THE DATA →

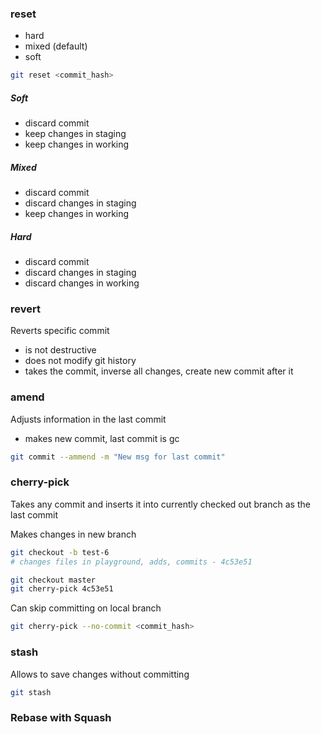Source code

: ### reset
 - hard
 - mixed (default)
 - soft

```bash
git reset <commit_hash>
```

##### Soft
 - discard commit
 - keep changes in staging
 - keep changes in working
 
##### Mixed
 - discard commit
 - discard changes in staging
 - keep changes in working

##### Hard
 - discard commit
 - discard changes in staging
 - discard changes in working
 
### revert
Reverts specific commit
 - is not destructive
 - does not modify git history
 - takes the commit, inverse all changes, create new commit after it

### amend
Adjusts information in the last commit
 - makes new commit, last commit is gc
 
```bash
git commit --ammend -m "New msg for last commit"
```

### cherry-pick
Takes any commit and inserts it into currently checked out branch as the last commit

Makes changes in new branch
```bash
git checkout -b test-6
# changes files in playground, adds, commits - 4c53e51

git checkout master
git cherry-pick 4c53e51
```

Can skip committing on local branch
```bash
git cherry-pick --no-commit <commit_hash> 
```

### stash
Allows to save changes without committing
```bash
git stash
```

### Rebase with Squash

PROBLEM STATEMENT → Drop the pictures and reproduce the rest of the data exactly.

RESULT →
Source code

: ### reset
 - hard
 - mixed (default)
 - soft

```bash
git reset <commit_hash>
```

##### Soft
 - discard commit
 - keep changes in staging
 - keep changes in working
 
##### Mixed
 - discard commit
 - discard changes in staging
 - keep changes in working

##### Hard
 - discard commit
 - discard changes in staging
 - discard changes in working
 
### revert
Reverts specific commit
 - is not destructive
 - does not modify git history
 - takes the commit, inverse all changes, create new commit after it

### amend
Adjusts information in the last commit
 - makes new commit, last commit is gc
 
```bash
git commit --ammend -m "New msg for last commit"
```

### cherry-pick
Takes any commit and inserts it into currently checked out branch as the last commit

Makes changes in new branch
```bash
git checkout -b test-6
# changes files in playground, adds, commits - 4c53e51

git checkout master
git cherry-pick 4c53e51
```

Can skip committing on local branch
```bash
git cherry-pick --no-commit <commit_hash> 
```

### stash
Allows to save changes without committing
```bash
git stash
```

### Rebase with Squash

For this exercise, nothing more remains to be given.